The fabric of her black shirt rasps against the wall as she straightens, her eyes flashing furiously. ‘You left me in the salon. Told me find you, but I found you with Beth instead. Did you plan it that way?’
‘What? Fuck, no! Did you plan for the reporters to be there?’ I retort.
‘You know I didn’t.’
‘Do I? Only a few hours before you were a widow and I didn’t fucking know about that!’
‘In your own time,’ she almost yells back. ‘That was what you said. Meanwhile, you . . .’ Suddenly she halts, tilts her head and closes her eyes again. ‘But none of this matters. Not now.’
The way her fists are clenched say otherwise. I want to take them, prise them open, and slide them around my waist. But I don’t. She looks so fragile, and yeah, ill, but still so beautiful. The urge to touch her is almost overwhelming. I slide my hands into my pockets, fighting it.
‘I agree. None of it matters.’ The only thing that does is what happens now. ‘So, what have you been up to?’ I ask blandly. Keep calm; keep it casual. Keep her here.
‘Really? You want to do small talk?’
I reply with one savage nod.
‘Working,’ she says, the word expelled in a sigh, like she can’t believe she’s even talking to me. ‘Moving on.’

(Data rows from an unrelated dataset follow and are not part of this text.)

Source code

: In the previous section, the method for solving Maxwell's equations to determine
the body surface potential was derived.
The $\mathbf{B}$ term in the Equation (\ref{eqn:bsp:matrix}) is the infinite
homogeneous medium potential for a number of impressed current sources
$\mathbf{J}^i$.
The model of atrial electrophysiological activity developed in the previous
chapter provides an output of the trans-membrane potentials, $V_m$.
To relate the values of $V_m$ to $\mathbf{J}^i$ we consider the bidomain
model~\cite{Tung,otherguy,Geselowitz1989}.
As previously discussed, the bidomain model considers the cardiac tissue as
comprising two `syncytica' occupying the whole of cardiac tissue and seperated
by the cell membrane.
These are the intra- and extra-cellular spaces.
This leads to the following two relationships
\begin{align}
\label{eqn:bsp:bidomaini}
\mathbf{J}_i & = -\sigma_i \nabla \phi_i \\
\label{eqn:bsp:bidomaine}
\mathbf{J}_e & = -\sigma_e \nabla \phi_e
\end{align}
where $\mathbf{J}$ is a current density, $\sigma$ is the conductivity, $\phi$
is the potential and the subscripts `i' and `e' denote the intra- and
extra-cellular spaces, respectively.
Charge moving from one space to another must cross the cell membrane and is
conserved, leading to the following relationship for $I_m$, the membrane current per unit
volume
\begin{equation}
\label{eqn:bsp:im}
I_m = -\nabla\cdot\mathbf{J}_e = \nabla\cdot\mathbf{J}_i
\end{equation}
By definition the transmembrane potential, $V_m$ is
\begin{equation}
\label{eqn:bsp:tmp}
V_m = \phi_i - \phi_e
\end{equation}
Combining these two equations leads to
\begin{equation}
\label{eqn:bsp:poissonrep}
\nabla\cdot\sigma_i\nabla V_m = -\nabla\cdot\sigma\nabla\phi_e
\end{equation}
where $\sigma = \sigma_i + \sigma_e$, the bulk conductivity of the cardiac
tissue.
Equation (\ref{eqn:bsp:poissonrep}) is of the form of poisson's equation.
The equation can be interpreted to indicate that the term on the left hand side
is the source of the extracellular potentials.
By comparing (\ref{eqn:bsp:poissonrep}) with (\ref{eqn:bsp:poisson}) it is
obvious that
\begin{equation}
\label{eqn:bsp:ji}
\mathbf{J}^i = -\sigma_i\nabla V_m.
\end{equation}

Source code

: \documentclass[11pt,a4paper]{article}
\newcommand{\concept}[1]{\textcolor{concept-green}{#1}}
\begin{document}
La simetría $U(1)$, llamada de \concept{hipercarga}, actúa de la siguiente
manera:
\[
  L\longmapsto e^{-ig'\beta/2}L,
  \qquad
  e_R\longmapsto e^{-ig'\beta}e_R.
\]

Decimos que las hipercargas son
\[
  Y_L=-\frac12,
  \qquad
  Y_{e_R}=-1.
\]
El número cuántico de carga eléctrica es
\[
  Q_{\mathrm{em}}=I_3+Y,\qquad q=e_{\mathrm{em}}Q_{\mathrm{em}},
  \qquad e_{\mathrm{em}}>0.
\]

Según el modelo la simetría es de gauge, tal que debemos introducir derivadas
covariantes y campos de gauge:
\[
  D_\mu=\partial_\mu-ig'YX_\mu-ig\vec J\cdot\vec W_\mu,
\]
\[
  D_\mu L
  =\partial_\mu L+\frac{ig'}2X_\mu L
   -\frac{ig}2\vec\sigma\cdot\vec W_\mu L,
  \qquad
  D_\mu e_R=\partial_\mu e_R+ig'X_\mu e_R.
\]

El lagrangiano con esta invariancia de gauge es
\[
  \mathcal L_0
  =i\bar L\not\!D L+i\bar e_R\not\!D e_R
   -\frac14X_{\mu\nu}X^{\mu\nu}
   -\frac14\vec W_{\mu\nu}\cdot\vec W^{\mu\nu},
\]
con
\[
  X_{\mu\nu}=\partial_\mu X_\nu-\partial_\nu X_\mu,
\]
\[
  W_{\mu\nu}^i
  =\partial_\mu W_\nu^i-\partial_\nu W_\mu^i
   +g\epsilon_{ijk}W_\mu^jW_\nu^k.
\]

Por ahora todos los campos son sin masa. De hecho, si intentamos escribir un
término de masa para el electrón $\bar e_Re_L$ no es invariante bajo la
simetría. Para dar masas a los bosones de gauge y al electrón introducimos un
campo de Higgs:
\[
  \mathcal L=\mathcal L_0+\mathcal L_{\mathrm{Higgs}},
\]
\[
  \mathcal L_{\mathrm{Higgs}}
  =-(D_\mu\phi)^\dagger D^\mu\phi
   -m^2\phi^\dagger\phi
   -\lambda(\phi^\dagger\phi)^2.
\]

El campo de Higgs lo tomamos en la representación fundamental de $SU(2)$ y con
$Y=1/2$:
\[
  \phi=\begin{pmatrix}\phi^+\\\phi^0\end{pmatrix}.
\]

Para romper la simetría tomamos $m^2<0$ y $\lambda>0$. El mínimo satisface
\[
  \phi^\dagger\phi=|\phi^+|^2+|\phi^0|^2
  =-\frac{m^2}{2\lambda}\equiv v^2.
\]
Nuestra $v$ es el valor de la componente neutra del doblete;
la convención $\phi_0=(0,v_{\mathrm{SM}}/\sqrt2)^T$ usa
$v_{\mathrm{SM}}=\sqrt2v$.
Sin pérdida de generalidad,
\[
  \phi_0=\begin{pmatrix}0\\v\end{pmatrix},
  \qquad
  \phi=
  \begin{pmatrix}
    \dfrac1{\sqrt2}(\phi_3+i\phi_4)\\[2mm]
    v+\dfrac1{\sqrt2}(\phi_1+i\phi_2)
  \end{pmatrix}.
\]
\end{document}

‘Fuck that.’ I laugh bitterly, because that fucking burns. ‘It’s not what this looks like. No one hides because they’ve moved on.’
‘I wasn’t hiding—’
‘Not true and so fucking wrong! So what if you didn’t know about my visits? You didn’t bother to wait around—to ask me. What about me? What about the truth?’ My voice rises along with my temper, my hands pushing through, what must be now, hair as wild as I feel. As wild as my heart beats. ‘When were you going to tell me you’d let me go?’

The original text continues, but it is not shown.